Thursday, October 22, 2015


    Like the finely machined parts of a watch, the various aspects of the Attire language work together; often meshing in the way that gears do, moving each other forward to get to the result desired.  So far, in looking at the mechanics that exists within Attire, I've talked about Intention, Scale, Elaboration and Luxury.
    This next bit is about Volume.  Of course Volume and Scale are closely related; but Volume usually refers to the larger aspects of a garment or an accessory, while Scale can be in play for a detail of them.
    The smaller the volume of a piece of apparel, and at the moment I mean one that still remains well fitted, if tiny, the more our minds are going to equate that garment with overt sexuality.  So a dress that barely covers a woman from nipples to crotch is going to read as provocative in a sexual way much more readily than one that is knee length.  And a knit shirt that is hemmed to hit the waist line but not pass it, and also has no sleeves, is going to be seen as similarly sexy for a man.
    Now, if those same two garments are even smaller in volume, to the point where fit suffers, then the sexual reaction begins to fade away, replaced by embarrassment, snide humor, or even pity.  Seeing people in clothing that we perceive as too tight, and too small garners instant opprobrium.
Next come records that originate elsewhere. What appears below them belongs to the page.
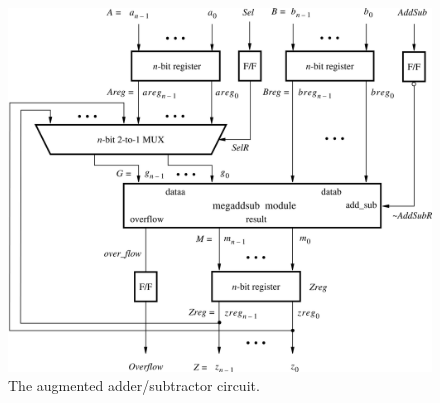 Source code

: \documentclass[11pt, twoside, pdftex]{article}
\begin{document}
\begin{figure}[H]
   \begin{center}
      \includegraphics[scale=0.9]{figures/figure3.png}
   \caption{The augmented adder/subtractor circuit.} 
	 \label{fig:3}
	 \end{center}
\end{figure}  
\end{document}
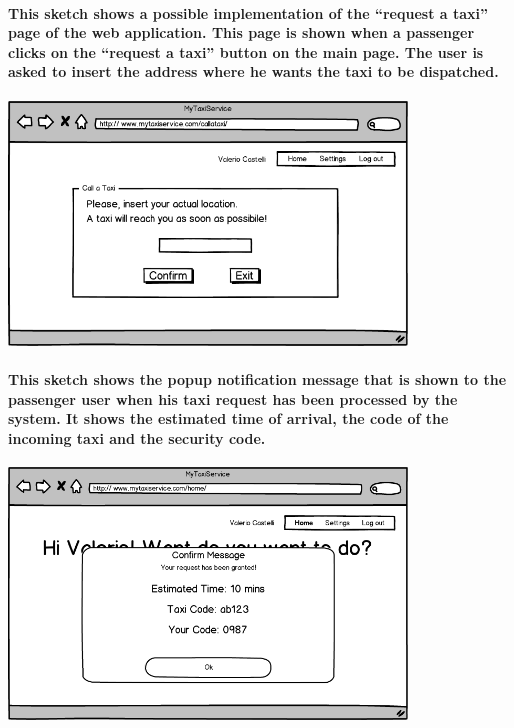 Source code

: \begin{center}
\paragraph{This sketch shows a possible implementation of the “request a taxi” page of the web application. This page is shown when a passenger clicks on the “request a taxi” button on the main page. The user is asked to insert the address where he wants the taxi to be dispatched.}
\includegraphics[width=300pt,keepaspectratio]{images/user_call.png}
\paragraph{This sketch shows the popup notification message that is shown to the passenger user when his taxi request has been processed by the system. It shows the estimated time of arrival, the code of the incoming taxi and the security code.}
\includegraphics[width=300pt,keepaspectratio]{images/user_confirm.png}

\end{center}
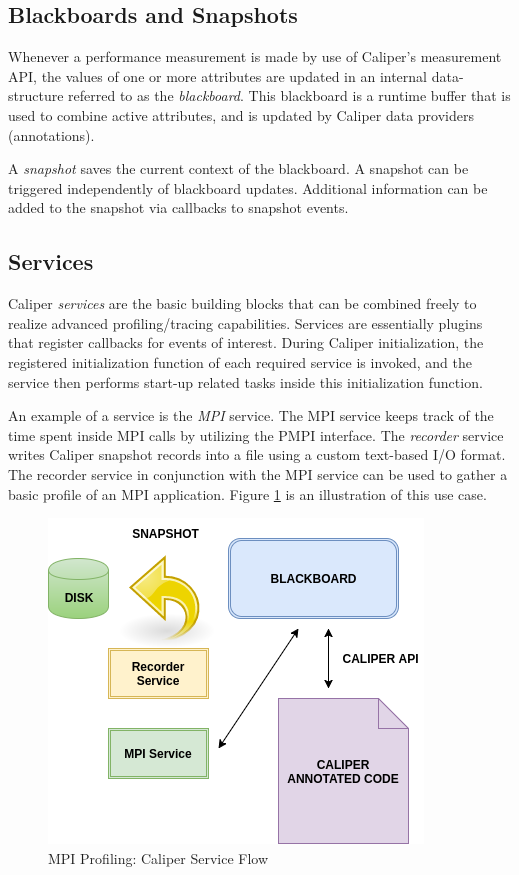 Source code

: \subsection{Blackboards and Snapshots}
Whenever a performance measurement is made by use of Caliper's measurement API, the values of one or more attributes are updated in an internal data-structure referred to as the \textit{blackboard}. This blackboard is a runtime buffer that is used to combine active attributes, and is updated by Caliper data providers (annotations).
\par A \textit{snapshot} saves the current context of the blackboard. A snapshot can be triggered independently of blackboard updates. Additional information can be added to the snapshot via callbacks to snapshot events. 
\subsection{Services}
Caliper \emph{services} are the basic building blocks that can be combined freely to realize advanced profiling/tracing capabilities. Services are essentially plugins that register callbacks for events of interest. During Caliper initialization, the registered initialization function of each required service is invoked, and the service then performs start-up related tasks inside this initialization function. 
\par An example of a service is the \textit{MPI} service. The MPI service keeps track of the time spent inside MPI calls by utilizing the PMPI interface. The \textit{recorder} service writes Caliper snapshot records into a file using a custom text-based I/O format. The recorder service in conjunction with the MPI service can be used to gather a basic profile of an MPI application. Figure \ref{fig:caliservices} is an illustration of this use case. 
\begin{center}
	\begin{figure}[bp!]
         \centering
  \captionsetup{justification=centering}
		\includegraphics[scale=0.7, keepaspectratio]{figures/cali-services}
		\caption{MPI Profiling: Caliper Service Flow}
		\label{fig:caliservices}
	\end{figure}
\end{center}

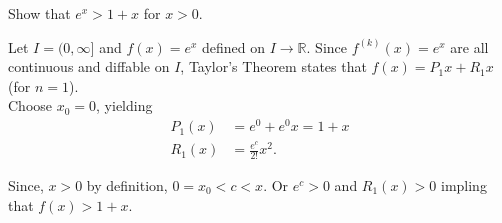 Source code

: \documentclass[boxes, qed]{homework}
\begin{document}
\begin{problem}Show that $e^x>1+x$ for $x>0$.
\end{problem}
\begin{solution}Let $I=(0,\infty]$ and $f(x)=e^x$ defined on $I\to{\mathbb{R}}$.
  Since $f^{(k)}(x)=e^x$ are all continuous and diffable on $I$, Taylor's Theorem
  states that $f(x)=P_1{x}+R_1{x}$ (for $n=1$).\\

  Choose $x_0=0$, yielding
  \begin{align*}
    P_1(x)&=e^0+e^0x=1+x\\
    R_1(x)&=\frac{e^c}{2!}x^2.
  \end{align*}

  Since, $x>0$ by definition, $0=x_0<c<x$. Or
  $e^c>0$ and $R_1(x)>0$
  impling that $f(x)>1+x$.
\end{solution}
\end{document}
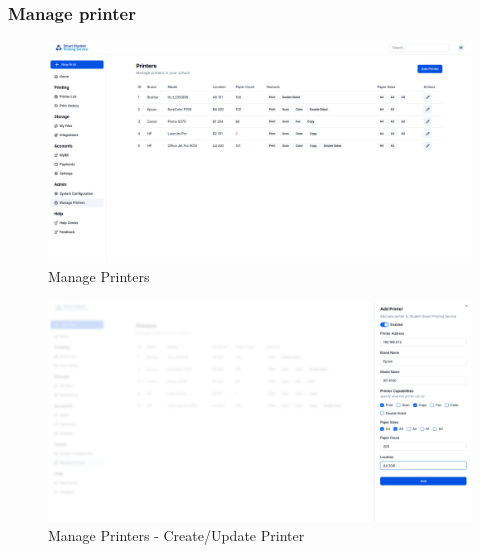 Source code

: \subsubsection{Manage printer}

\begin{figure}[H]
    \centering
    \includegraphics[max width = 0.9\linewidth,origin = c]{chapters/8. Implementation - Sprint 2/11. manage printers.png}
    \caption{Manage Printers}%
\end{figure}
\begin{figure}[H]
    \centering
    \includegraphics[max width = 0.9\linewidth,origin = c]{chapters/8. Implementation - Sprint 2/12. manage printers - form.png}
    \caption{Manage Printers - Create/Update Printer}%
\end{figure} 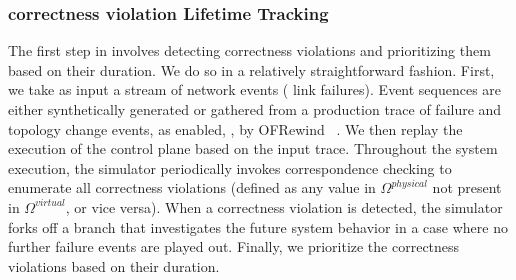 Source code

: {{\subsubsection{correctness violation Lifetime Tracking} The first step in
\simulator{} involves detecting correctness violations and prioritizing them based
on their duration.
We do so in a relatively straightforward fashion. First, we take as input
a stream of network events (\eg{} link failures). Event sequences are either
synthetically generated or gathered from a production trace of failure and topology change
events, as enabled, \eg{}, by OFRewind~\cite{ofrewind} .
We then replay the execution of the
control plane based on the input trace. Throughout the system execution,
the simulator periodically invokes correspondence checking to enumerate all
correctness violations (defined as any value in $\Omega^{physical}$ not present in
$\Omega^{virtual}$, or vice versa). When a correctness violation is detected,
the simulator forks off a branch that investigates the future system behavior
in a case where no further failure events are played out. Finally, we
prioritize the correctness violations based on their duration.
}



}
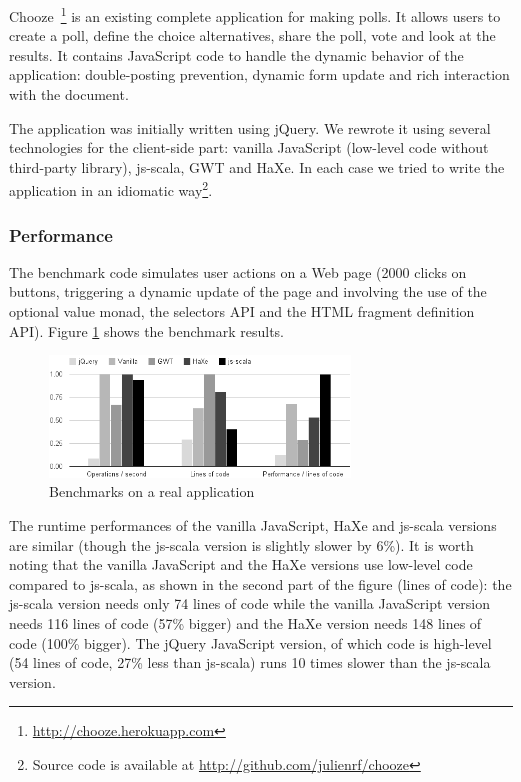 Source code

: \documentclass[preprint]{sigplanconf}
\begin{document}
Chooze~\footnote{\href{http://chooze.herokuapp.com}{http://chooze.herokuapp.com}} is an existing
complete application for making polls. It allows users to create a poll, define the choice
alternatives, share the poll, vote and look at the results. It contains JavaScript code to handle
the dynamic behavior of the application: double-posting prevention, dynamic form update and rich
interaction with the document.

The application was initially written using jQuery. We rewrote it using several technologies for the
client-side part: vanilla JavaScript (low-level code without third-party library), js-scala, GWT and
HaXe. In each case we tried to write the application in an idiomatic way\footnote{Source code is
available at \href{http://github.com/julienrf/chooze}{http://github.com/julienrf/chooze}}.

\subsubsection{Performance}

The benchmark code simulates user actions on a Web page (2000 clicks on buttons, triggering a
dynamic update of the page and involving the use of the optional value monad, the selectors API and
the HTML fragment definition API). Figure \ref{benchmark} shows the benchmark results.

\begin{figure}
\centering
\includegraphics[width=8cm]{chooze.png}
\caption{Benchmarks on a real application}
\label{benchmark}
\end{figure}

The runtime performances of the vanilla JavaScript, HaXe and js-scala versions are similar (though
the js-scala version is slightly slower by 6\%). It is worth noting that the vanilla JavaScript and
the HaXe versions use low-level code compared to js-scala, as shown in the second part of the figure
(lines of code): the js-scala version needs only 74 lines of code while the vanilla JavaScript
version needs 116 lines of code (57\% bigger) and the HaXe version needs 148 lines of code (100\%
bigger). The jQuery JavaScript version, of which code is high-level (54 lines of code, 27\% less
than js-scala) runs 10 times slower than the js-scala version.
\end{document}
We see it as an indicator of desperation, and an unhealthy need for attention.
     At the other end of the volume dial, where big becomes gargantuan, the same kind of tipping point exists.  A grandly sized garment can quickly become an item of comedy, or derision to us.  Why else do we dress traditional clowns in clothing either wildly too large, or small?  Because our minds equate incorrect Volume with humor, and even insanity.  The only trustworthy exception to this axiom is in ritual clothing, like the regalia of monarchs, or the panoply of the religious.  In that instance, no train can be too long, no cape to vast, no skirt too wide.
    I find myself thinking of Diana Spencer when she married.  Looked at dispassionately, the poor woman was nearly swallowed within the enormity of her dress, train, and veil.  But our reaction to it at the time, was that it was the height of romanticism. We give, in such instances, ridiculous Volume a pass. But that is a rare and sometime thing.
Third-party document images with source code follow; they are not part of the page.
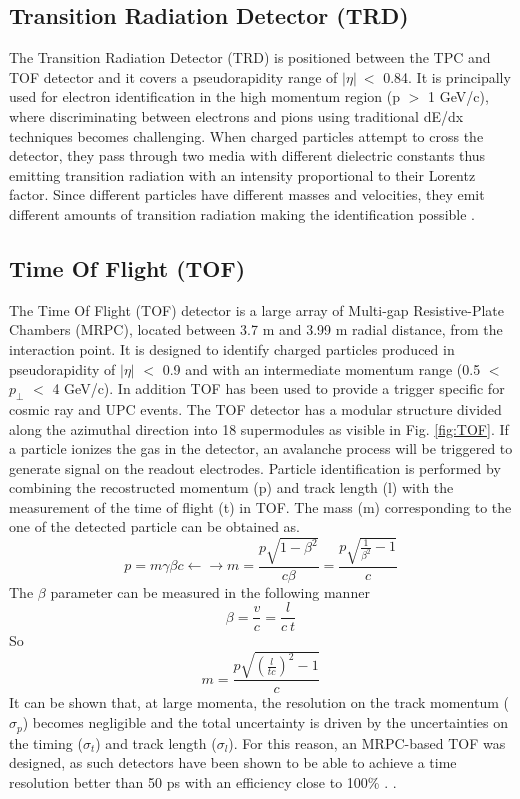 \documentclass[12pt,a4paper]{book}
\begin{document}
	
	\subsection{Transition Radiation Detector (TRD)}
	The Transition Radiation Detector (TRD) is positioned between the TPC and TOF detector and it covers a pseudorapidity range of $|\eta|\ <$ 0.84. It is principally used for electron identification in the high momentum region (p $>$ 1 GeV/c), where discriminating between electrons and pions using traditional dE/dx techniques becomes challenging. When charged particles attempt to cross the detector, they pass through two media with different dielectric constants thus emitting transition radiation with an intensity proportional to their Lorentz factor. Since different particles have different masses and velocities, they emit different amounts of transition radiation making the identification possible
	\cite{Padhan:2924203} \cite{amsdottorato9036}.
	
	
	\subsection{Time Of Flight (TOF)}
	The Time Of Flight (TOF) detector is a large array of Multi-gap Resistive-Plate Chambers (MRPC), located between 3.7 m and 3.99 m radial distance, from the interaction point. It is designed to identify charged particles produced in pseudorapidity of $|\eta|$ $<$ 0.9 and with an intermediate momentum range (0.5 $<$ $p_\perp$ $<$ 4 GeV/c). In addition TOF has been used to provide a trigger specific for cosmic ray and UPC events. The TOF detector has a modular structure divided along the azimuthal direction into 18 supermodules as visible in Fig. \ref{fig:TOF}. If a particle ionizes the gas in the detector, an avalanche process will be triggered to generate signal on the readout electrodes. Particle identification is performed by combining the recostructed momentum (p) and track length (l) with the measurement of the time of flight (t) in TOF. The mass (m) corresponding to the one of the detected particle can be obtained as. 
	\begin{equation}
		p = m \gamma \beta c \leftarrow \rightarrow m = \frac{p \sqrt{1- \beta^2}}{c \beta} = \frac{p \sqrt{\frac{1}{\beta^2}-1}}{c}
	\end{equation} 
	The $\beta$ parameter can be measured in the following manner
	\begin{equation}
		\beta = \frac{v}{c}=\frac{l}{c \ t}
	\end{equation}
	So 
	\begin{equation}
		m = \frac{p \sqrt{\left( \frac{l}{t c} \right)^2-1}}{c}
	\end{equation}
	It can be shown that, at large momenta, the resolution on the track momentum ($\sigma_p$) becomes negligible and the total uncertainty is driven by the uncertainties on the timing ($\sigma_t$) and track length ($\sigma_l$). For this reason, an MRPC-based TOF was designed, as such detectors have been shown to be able to achieve a time resolution better than 50 ps with an efficiency close to 100\% 
	\cite{Padhan:2924203} \cite{amsdottorato9036} \cite{Cheng:2908766}. .
	
\end{document}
    Extreme volume in the real world is both inconvenient, and likely to invite negative comments.
    When larger Volume is handled correctly, it conveys a sense of drama, like the sweep of a floor length cape, or the delicious swing of a full skirt.
    When small Volume is well done it relays a message of precision, and attention to detail.
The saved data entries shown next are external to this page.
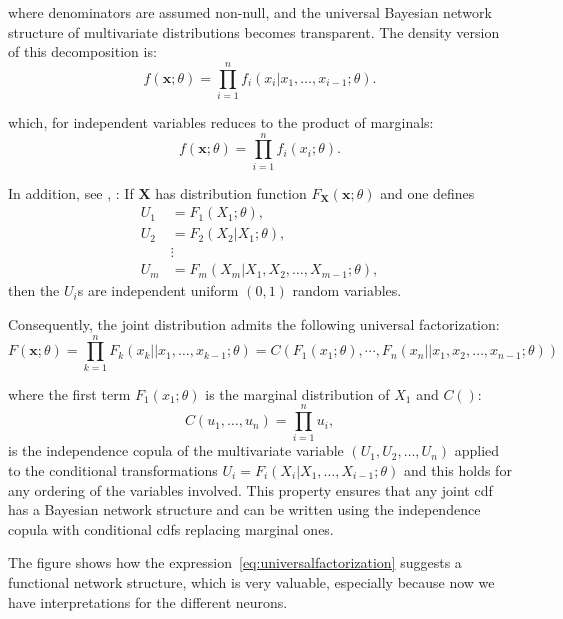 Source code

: \documentclass[
	11pt, %
	fleqn, %
	a4paper, %
]{LegrandOrangeBook}
\begin{document}
where denominators are assumed non-null, and the universal Bayesian network structure of multivariate distributions becomes transparent. The density version of this decomposition is:
\begin{equation}
f(\mathbf{x};\theta) = \prod_{i=1}^n f_i(x_i| x_1,\ldots, x_{i-1};\theta).
\label{eq:densityfactorization}
\end{equation}

which, for independent variables reduces to the product of marginals:
\begin{equation}
f(\mathbf{x};\theta) = \prod_{i=1}^n f_i(x_i;\theta).
\label{eq:independentfactorization}
\end{equation}

In addition, see \cite{Rosenblatt1952}, \cite{ArnoldCS:06}: If $\mathbf{X}$ has distribution function $F_{\mathbf{X}}(\mathbf{x};\theta)$ and one defines
\begin{align}
U_1 &= F_1(X_1;\theta), \\
U_2 &= F_2(X_2 | X_1;\theta), \\
&\vdots \\
U_m &= F_m(X_m | X_1,X_2,\ldots,X_{m-1};\theta),
\end{align}
then the $U_i$s are independent uniform $(0,1)$ random variables.

Consequently, the joint distribution admits the following universal factorization:
\begin{equation}
\boxed{F(\mathbf{x};\theta) = \prod_{k=1}^n F_k(x_k|| x_1,\ldots, x_{k-1};\theta) = C(F_1(x_1;\theta),\cdots,F_n(x_n||x_1, x_2,\ldots, x_{n-1};\theta))}
\label{eq:universalfactorization}
\end{equation}

where the first term $F_1(x_1;\theta)$ is the marginal distribution of $X_1$ and $C()$:
\begin{equation}
C(u_1,\ldots,u_n) = \prod_{i=1}^n u_i,
\label{eq:independencecopula}
\end{equation}
is the independence copula of the multivariate variable $(U_1,U_2,\ldots,U_n)$ applied to the conditional transformations $U_i = F_i(X_i | X_1,\ldots,X_{i-1};\theta)$ and this holds for any ordering of the variables involved. This property ensures that any joint cdf has a Bayesian network structure and can be written using the independence copula with conditional cdfs replacing marginal ones.

The figure shows how the expression~\eqref{eq:universalfactorization} suggests a functional network structure, which is very valuable, especially because now we have interpretations for the different neurons.
\end{document}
    Like any of the other mechanisms I've already described, Volume rarely exists alone, the other interconnected parts affect it and it, them.  For example, if a garment is a solid color, and large Volume is in use, the effect will most likely be grand and elegant looking.  But render the same thing in the wrong pattern and it becomes a pile of visual noise that exhausts the eye.  And if small Volume is used, and a pattern is chosen, the resulting item can seem fussy, and conservative if too small a  pattern is used.
    So far now, I've addressed 5 parts that make up the inner workings of Attire.  There are others, like Coloration, Pattern, and Texture.  I will get to these soon, so we can start looking at how they all play together.  It's how they interact that makes this all so interesting, and complicated.